Column | Why does everyone in VT Renovate opt for a ‘Japandi’ bathroom?

When the drills at the neighbors stop for a moment, I can hear the passers-by. The conversations often revolve around renovation. What to do with that one stained-glass window? With or without a dormer window? Should there be an open kitchen?

The theme also imposes itself during dinners. If at least one person in a group is renovating or thinking about renovating, the conversation often ends there, like a thunderstorm caught between two mountain ranges. The (proposed) renovation evokes memories in the others of their own renovation, that of friends, or of the neighbors. Almost everyone is renovating, has been renovating, is going to renovate or lives next to someone who is renovating.

The renovation drive has economic reasons, such as sustainability and a housing shortage – people just throw an extra floor on their house due to a lack of living space. But there must also be something else at play. Renovation conversations are often not about isolating or expanding, but about changing. The kitchen is too rural, the floor is passé, the bathroom has the wrong tiles and that wall has to be removed. The house must be tailored to the occupant.

The German sociologist Andreas Reckwitz states in his book Gesellschaft der Singularitäten that we live in the ‘paradigm of the particular’. “It is not on the standardized and regular that the hopes, interests and efforts of institutions and individuals are focused, but on the unique, the singular,” said Reckwitz. You can see that in home magazines and programmes. Aspiring renovators are urged to align their home with their identity: “Does your new staircase match your personality?” I read on a stair renovation site. Many housing coaches are ready for these kinds of issues. For example, if you are rooted in the past, but with an open mind to the future, it is advisable to combine antique and modern elements.

People still choose what others choose

Strangely enough, you see something else in those magazines and programmes, on Instagram and on Funda: a shocking uniformity. Think of all herringbone floors, steel connecting doors, sleek white or black kitchens with cooking island, angular flat sinks. What do they say about the personalities of the residents? And how come all those interviewed in the bathroom special of VT Renovatean edition of VT Livingopted for a ‘Japandi’ bathroom with ‘natural materials’, concrete ciré and brass taps?

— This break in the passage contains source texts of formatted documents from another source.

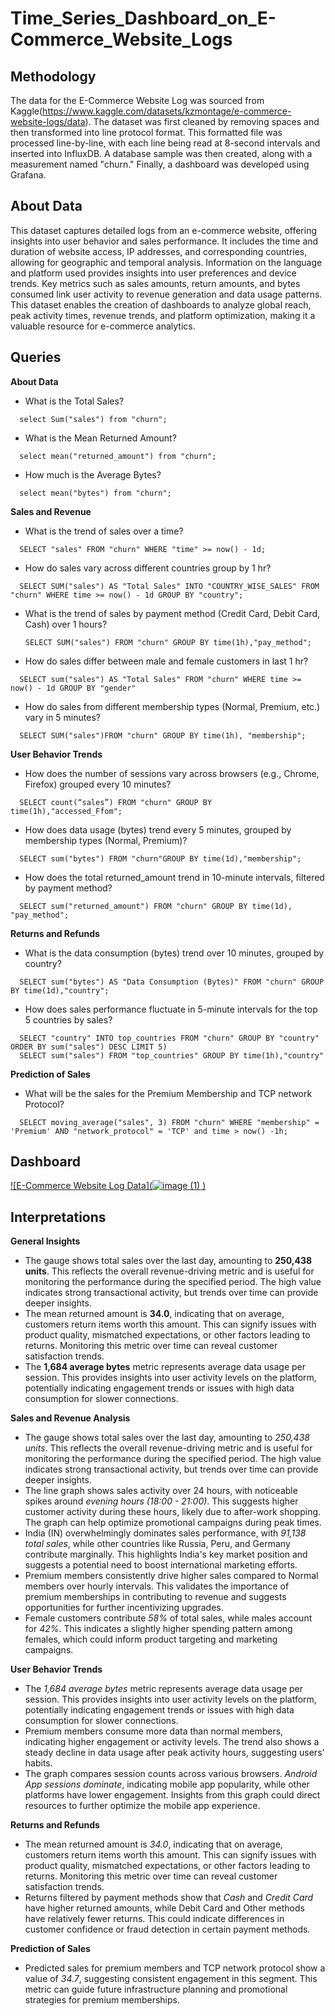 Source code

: # Time_Series_Dashboard_on_E-Commerce_Website_Logs

## Methodology
The data for the E-Commerce Website Log was sourced from Kaggle(https://www.kaggle.com/datasets/kzmontage/e-commerce-website-logs/data). The dataset was first cleaned by removing spaces and then transformed into line protocol format. This formatted file was processed line-by-line, with each line being read at 8-second intervals and inserted into InfluxDB. A database sample was then created, along with a measurement named "churn." Finally, a dashboard was developed using Grafana.

## About Data
This dataset captures detailed logs from an e-commerce website, offering insights into user behavior and sales performance. It includes the time and duration of website access, IP addresses, and corresponding countries, allowing for geographic and temporal analysis. Information on the language and platform used provides insights into user preferences and device trends. Key metrics such as sales amounts, return amounts, and bytes consumed link user activity to revenue generation and data usage patterns. This dataset enables the creation of dashboards to analyze global reach, peak activity times, revenue trends, and platform optimization, making it a valuable resource for e-commerce analytics.

## Queries
****About Data****
- What is the Total Sales?
```
  select Sum("sales") from "churn";
```
- What is the Mean Returned Amount?
```
  select mean("returned_amount") from "churn";
```
- How much is the Average Bytes?
```
  select mean("bytes") from "churn";
```
****Sales and Revenue****
- What is the trend of sales over a time?
```
  SELECT "sales" FROM "churn" WHERE "time" >= now() - 1d;
```
- How do sales vary across different countries group by 1 hr?
```  
  SELECT SUM("sales") AS "Total Sales" INTO "COUNTRY_WISE_SALES" FROM "churn" WHERE time >= now() - 1d GROUP BY "country";
```
- What is the trend of sales by payment method (Credit Card, Debit Card, Cash) over 1 hours?
  ```
  SELECT SUM("sales") FROM "churn" GROUP BY time(1h),"pay_method";
  ```
- How do sales differ between male and female customers in last 1 hr?
```
  SELECT sum("sales") AS "Total Sales" FROM "churn" WHERE time >= now() - 1d GROUP BY "gender"
```
- How do sales from different membership types (Normal, Premium, etc.) vary in 5 minutes?
```
  SELECT SUM("sales")FROM "churn" GROUP BY time(1h), "membership";
  ```

****User Behavior Trends****
- How does the number of sessions vary across browsers (e.g., Chrome, Firefox) grouped every 10 minutes?
```
  SELECT count(“sales”) FROM "churn" GROUP BY time(1h),"accessed_Ffom";
```
- How does data usage (bytes) trend every 5 minutes, grouped by membership types (Normal, Premium)?
```
  SELECT sum("bytes") FROM "churn"GROUP BY time(1d),"membership";
```
- How does the total returned_amount trend in 10-minute intervals, filtered by payment method?
```
  SELECT sum("returned_amount") FROM "churn" GROUP BY time(1d), "pay_method";
```
****Returns and Refunds****
- What is the data consumption (bytes) trend over 10 minutes, grouped by country?
```
  SELECT sum("bytes") AS "Data Consumption (Bytes)" FROM "churn" GROUP BY time(1d),"country";
```
- How does sales performance fluctuate in 5-minute intervals for the top 5 countries by sales?
```
  SELECT "country" INTO top_countries FROM "churn" GROUP BY "country" ORDER BY sum("sales") DESC LIMIT 5)
  SELECT sum("sales") FROM "top_countries" GROUP BY time(1h),"country"
```
****Prediction of Sales****
- What will be the sales for the Premium Membership and TCP network Protocol?
```
  SELECT moving_average("sales", 3) FROM "churn" WHERE "membership" = 'Premium' AND "network_protocol" = 'TCP' and time > now() -1h;
```
## Dashboard

[![E-Commerce Website Log Data](![image (1)](https://github.com/user-attachments/assets/359a620c-d702-4eab-b3eb-205a887efce5)
)](https://www.youtube.com/watch?v=KEeDcjHAKhg)

## Interpretations
**General Insights**
- The gauge shows total sales over the last day, amounting to **250,438 units**. This reflects the overall revenue-driving metric and is useful for monitoring the performance during the specified period. The high value indicates strong transactional activity, but trends over time can provide deeper insights.
- The mean returned amount is **34.0**, indicating that on average, customers return items worth this amount. This can signify issues with product quality, mismatched expectations, or other factors leading to returns. Monitoring this metric over time can reveal customer satisfaction trends.
- The **1,684 average bytes** metric represents average data usage per session. This provides insights into user activity levels on the platform, potentially indicating engagement trends or issues with high data consumption for slower connections.
  
**Sales and Revenue Analysis**  
- The gauge shows total sales over the last day, amounting to *250,438 units*. This reflects the overall revenue-driving metric and is useful for monitoring the performance during the specified period. The high value indicates strong transactional activity, but trends over time can provide deeper insights.  
- The line graph shows sales activity over 24 hours, with noticeable spikes around *evening hours (18:00 - 21:00)*. This suggests higher customer activity during these hours, likely due to after-work shopping. The graph can help optimize promotional campaigns during peak times.  
- India (IN) overwhelmingly dominates sales performance, with *91,138 total sales*, while other countries like Russia, Peru, and Germany contribute marginally. This highlights India's key market position and suggests a potential need to boost international marketing efforts.  
- Premium members consistently drive higher sales compared to Normal members over hourly intervals. This validates the importance of premium memberships in contributing to revenue and suggests opportunities for further incentivizing upgrades.  
- Female customers contribute *58%* of total sales, while males account for *42%*. This indicates a slightly higher spending pattern among females, which could inform product targeting and marketing campaigns.  

**User Behavior Trends**  
- The *1,684 average bytes* metric represents average data usage per session. This provides insights into user activity levels on the platform, potentially indicating engagement trends or issues with high data consumption for slower connections.  
- Premium members consume more data than normal members, indicating higher engagement or activity levels. The trend also shows a steady decline in data usage after peak activity hours, suggesting users' habits.  
- The graph compares session counts across various browsers. *Android App sessions dominate*, indicating mobile app popularity, while other platforms have lower engagement. Insights from this graph could direct resources to further optimize the mobile app experience.  

**Returns and Refunds** 
- The mean returned amount is *34.0*, indicating that on average, customers return items worth this amount. This can signify issues with product quality, mismatched expectations, or other factors leading to returns. Monitoring this metric over time can reveal customer satisfaction trends.  
- Returns filtered by payment methods show that *Cash* and *Credit Card* have higher returned amounts, while Debit Card and Other methods have relatively fewer returns. This could indicate differences in customer confidence or fraud detection in certain payment methods.  

**Prediction of Sales** 
- Predicted sales for premium members and TCP network protocol show a value of *34.7*, suggesting consistent engagement in this segment. This metric can guide future infrastructure planning and promotional strategies for premium memberships.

There is already plenty of theorizing about this paradox. For example, the Canadian researcher Annetta Grant recently published in the Journal of Consumer Research a paper for which she had interviewed remodeling Canadians. Grant observes in them a split between a desire for uniqueness on the one hand (singularization) and, on the other hand, the pressure to comply with ‘market standards’. Those interviewed were wary of unusual tiles or ‘outdated’ kitchen cabinets: these would make the house less marketable. Grant makes the important point that this dynamic leads to ‘dysplacement’: people fail to really make their home their own.

Does this market-oriented view indeed explain the imitation among renovators? Not quite, I think. After all, you also see this uniformity in clothing or furniture. And such a term as dysplacement seems a little too much honor for modern man. I think many people can feel perfectly at home in an interchangeable decor. In fact, they flourish in it. I am reminded of the words of Vincent Buskens, professor of theoretical sociology, recently in de Volkskrant. “I don’t think we are individualized at all, I think that is very much a misunderstanding,” he said. an article about individualism in the Netherlands. According to Buskens, we are still sensitive to social influence, but in secret. “Those who have to justify a choice can no longer get away with the argument ‘everyone does that’. Then you are a follower.”

People still choose what others choose, only now they act as if their unique personality put them on the Japandi track. Media as VT Living respond to this cleverly: they show what others are doing (ergo: what you should do too), and at the same time provide the I-am-unique language with which you can justify your choice. People then believe that language themselves: they really think that concrete ciré their product. It’s almost a form of delusion.

It is also a kind of collective delusion. Because no matter how much man has learned to talk in terms of self-realization, in the end he remains a herd animal.